Simply stated, liquidated damages are damages that the parties to a contract agree upon, or stipulate to, as the actual damages that will result from a future breach of the contract. The effect of a clause for stipulated damages in a contract is to substitute the amount agreed upon as liquidated damages for the actual damages resulting from breach of the contract, and thereby prevent a controversy between the parties as to the amount of damages.” The law in Ohio and elsewhere regarding liquidated damages provisions in real estate and construction contracts is that when they are fair and reasonable attempts to fix just compensation for anticipated loss caused by breach of contract, they are enforced; alternatively, when they are penalties, or punishments for default, they are not enforced. The difficult problem, in each case, is to determine whether or not the stipulated sum is an unenforceable penalty or an enforceable provision for liquidated damages.               

Enforceable Liquidated Damages Provision or Unenforceable Penalty-The 3 Part Test

 To help provide guidance, the Supreme Court of Ohio in Samson Sales, 12 Ohio St.3d at 28, 465 N.E.2d 392 set forth a three-part test to determine whether a contractual provision should be considered an enforceable liquidated-damages provision or an unenforceable penalty. The court held: “Where the parties have agreed on the amount of damages, ascertained by estimation and adjustment, and have expressed this agreement in clear and unambiguous terms, the amount so fixed should be treated as liquidated damages and not as a penalty, if the damages would be (1) uncertain as to amount and difficult of proof, and if (2) the contract as a whole is not so manifestly unconscionable, unreasonable, and disproportionate in amount as to justify the conclusion that it does not express the true intention of the parties, and if (3) the contract is consistent with the conclusion that it was the intention of the parties that damages in the amount stated should follow the breach thereof. For example, a clearly written provision in a $300,000 construction contract between private parties calling for liquidated damages of $150,000 for not completing the building on time would probably be held as a penalty because the penalty is unfairly disproportionate to the amount of the contract.

What about Liquidated Damages Provisions in Public-Works-Construction Contracts? (Boone Coleman Constr., Inc. v. Piketon, Slip Opinion No. 2016-Ohio-628)

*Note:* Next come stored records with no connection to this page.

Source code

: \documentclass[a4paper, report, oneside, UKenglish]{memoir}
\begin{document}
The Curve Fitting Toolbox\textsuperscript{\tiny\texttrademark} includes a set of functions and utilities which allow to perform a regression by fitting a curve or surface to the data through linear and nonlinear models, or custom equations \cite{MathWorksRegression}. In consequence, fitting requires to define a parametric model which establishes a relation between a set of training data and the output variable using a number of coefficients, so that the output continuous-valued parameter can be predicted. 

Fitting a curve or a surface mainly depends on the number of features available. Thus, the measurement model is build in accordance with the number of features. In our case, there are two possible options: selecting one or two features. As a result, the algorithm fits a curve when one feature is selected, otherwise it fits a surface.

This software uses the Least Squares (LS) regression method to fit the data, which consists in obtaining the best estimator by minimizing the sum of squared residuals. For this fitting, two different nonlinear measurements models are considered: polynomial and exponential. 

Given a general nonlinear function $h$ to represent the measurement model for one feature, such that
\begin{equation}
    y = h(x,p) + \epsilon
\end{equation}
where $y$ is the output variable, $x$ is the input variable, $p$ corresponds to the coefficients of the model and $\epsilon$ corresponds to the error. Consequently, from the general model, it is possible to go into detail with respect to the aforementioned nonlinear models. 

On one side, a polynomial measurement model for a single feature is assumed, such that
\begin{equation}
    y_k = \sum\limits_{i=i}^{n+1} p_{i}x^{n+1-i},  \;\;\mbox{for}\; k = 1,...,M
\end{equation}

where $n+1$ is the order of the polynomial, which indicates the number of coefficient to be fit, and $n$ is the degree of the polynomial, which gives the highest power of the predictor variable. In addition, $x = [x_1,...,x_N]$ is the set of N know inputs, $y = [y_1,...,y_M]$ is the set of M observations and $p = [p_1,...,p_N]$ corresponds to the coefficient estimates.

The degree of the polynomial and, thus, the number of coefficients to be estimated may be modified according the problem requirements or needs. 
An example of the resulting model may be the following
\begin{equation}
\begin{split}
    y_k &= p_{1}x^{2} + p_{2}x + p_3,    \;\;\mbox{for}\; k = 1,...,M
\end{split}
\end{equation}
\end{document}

Should public contracts be interpreted any different? Should the “Samson Test” be applied in public as well as private contracts? What if a seemingly fair liquidated damages provision of $700/day for each day late (measured at the beginning of a contract) seems not so fair when measured at the end of the contract because of a 365 day delay? Would that be a penalty or a fair measure of liquidated damages? These were the issues recently faced by the Ohio Supreme Court in “Boone”.

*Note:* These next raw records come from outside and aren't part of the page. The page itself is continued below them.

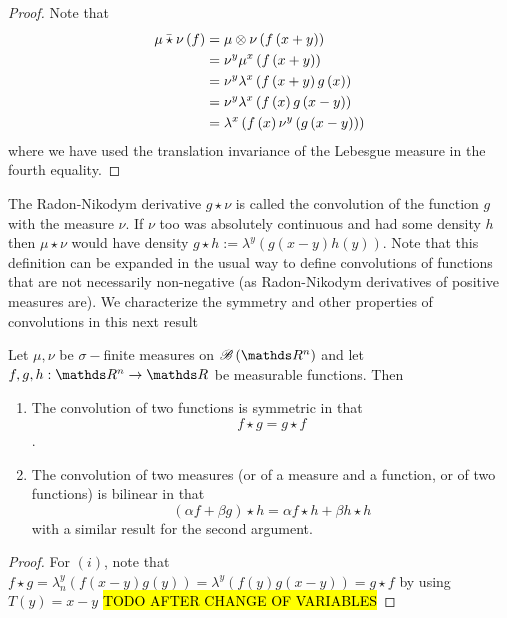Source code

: \begin{proof}
Note that 
\begin{align*}
\bar{\mu\star\nu}\left(f\right) & =\mu\otimes\nu\left(f\left(x+y\right)\right)\\
 & =\nu^{y}\mu^{x}\left(f\left(x+y\right)\right)\\
 & =\nu^{y}\lambda^{x}\left(f\left(x+y\right)g\left(x\right)\right)\\
 & =\nu^{y}\lambda^{x}\left(f\left(x\right)g\left(x-y\right)\right)\\
 & =\lambda^{x}\left(f\left(x\right)\nu^{y}\left(g\left(x-y\right)\right)\right)
\end{align*}
where we have used the translation invariance of the Lebesgue measure
in the fourth equality.
\end{proof}
The Radon-Nikodym derivative $g\star\nu$ is called the convolution
of the function $g$ with the measure $\nu$. If $\nu$ too was absolutely
continuous and had some density $h$ then $\mu\star\nu$ would have
density $g\star h:=\lambda^{y}\left(g\left(x-y\right)h\left(y\right)\right)$.
Note that this definition can be expanded in the usual way to define
convolutions of functions that are not necessarily non-negative (as
Radon-Nikodym derivatives of positive measures are). We characterize
the symmetry and other properties of convolutions in this next result
\begin{prop}
\label{prop:propertiesConvolution}Let $\mu,\nu$ be $\sigma-$finite
measures on $\borel\left(\R^{n}\right)$ and let $f,g,h:\R^{n}\to\R$
be measurable functions. Then

\begin{enumerate}[label=(\roman*),leftmargin=.1\linewidth,rightmargin=.4\linewidth]
\item The convolution of two functions is symmetric in that $$ f \star g = g \star f $$. 
\item The convolution of two measures (or of a measure and a function, or of two functions) is bilinear in that 
$$ (\alpha f + \beta g) \star h = \alpha f \star h + \beta h \star h $$ with a similar result for the second argument.
\end{enumerate}
\end{prop}

\begin{proof}
For $\left(i\right)$, note that $f\star g=\lambda_{n}^{y}\left(f\left(x-y\right)g\left(y\right)\right)=\lambda^{y}\left(f\left(y\right)g\left(x-y\right)\right)=g\star f$
by using $T\left(y\right)=x-y$ \hl{TODO AFTER CHANGE OF VARIABLES}
\end{proof}
\begin{prop}
\label{prop:derivativeConvolution}
\end{prop}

The facts of the case seem simple and straight forward. In 2007, appellant, the Village of Piketon, solicited bids for the “Pike Hill Roadway and Related Improvements” project (for the installation of a traffic light and roadway improvements at the intersection of U.S. Route 23 and Market Street in Piketon).  Appellee, Boone Coleman Construction, Inc. submitted the lowest bid and was hired for the project. The parties entered into a contract in which Piketon agreed to pay Boone Coleman $683,300 to complete the work. The contract expressly provided that the time was “of the essence” with regard to completion of the project. A liquidated-damages clause provided that Boone Coleman would pay $700 to Piketon for each day after the specified completion date (120 days after contract signing) that the contract was not substantially completed. The contract provided, in pertinent part: “OWNER and CONTRACTOR agree that as liquidated damages for delay (but not as a penalty), CONTRACTOR shall pay OWNER $700.00 for each day that expires after the time specified in paragraph 4.02 for Substantial Completion until the Work is substantially complete”.

Boone Coleman did not complete the project until July 2, 2009― over a year after the parties’ extended the completion date. Boone Coleman brought suit against Piketon in the Pike County Common Pleas Court, alleging, among other things that Piketon had improperly failed to pay $147,477 of the contract price for the construction. Piketon counterclaimed for liquidated damages. The trial court granted Piketon’s motion for summary judgment, awarding Piketon $277,900 in liquidated damages. Boone Coleman appealed, asserting that the trial court erred in awarding Piketon liquidated damages. The appellate court agreed. They applied the Samson Test but found the $277,900 in liquidated damages was clearly disproportionate to the $683,000 contract price. Piketon then appealed to the Ohio Supreme Court who overruled the appellate court and upheld the applicable provision for liquidated damages of $700 per day for delay of completion.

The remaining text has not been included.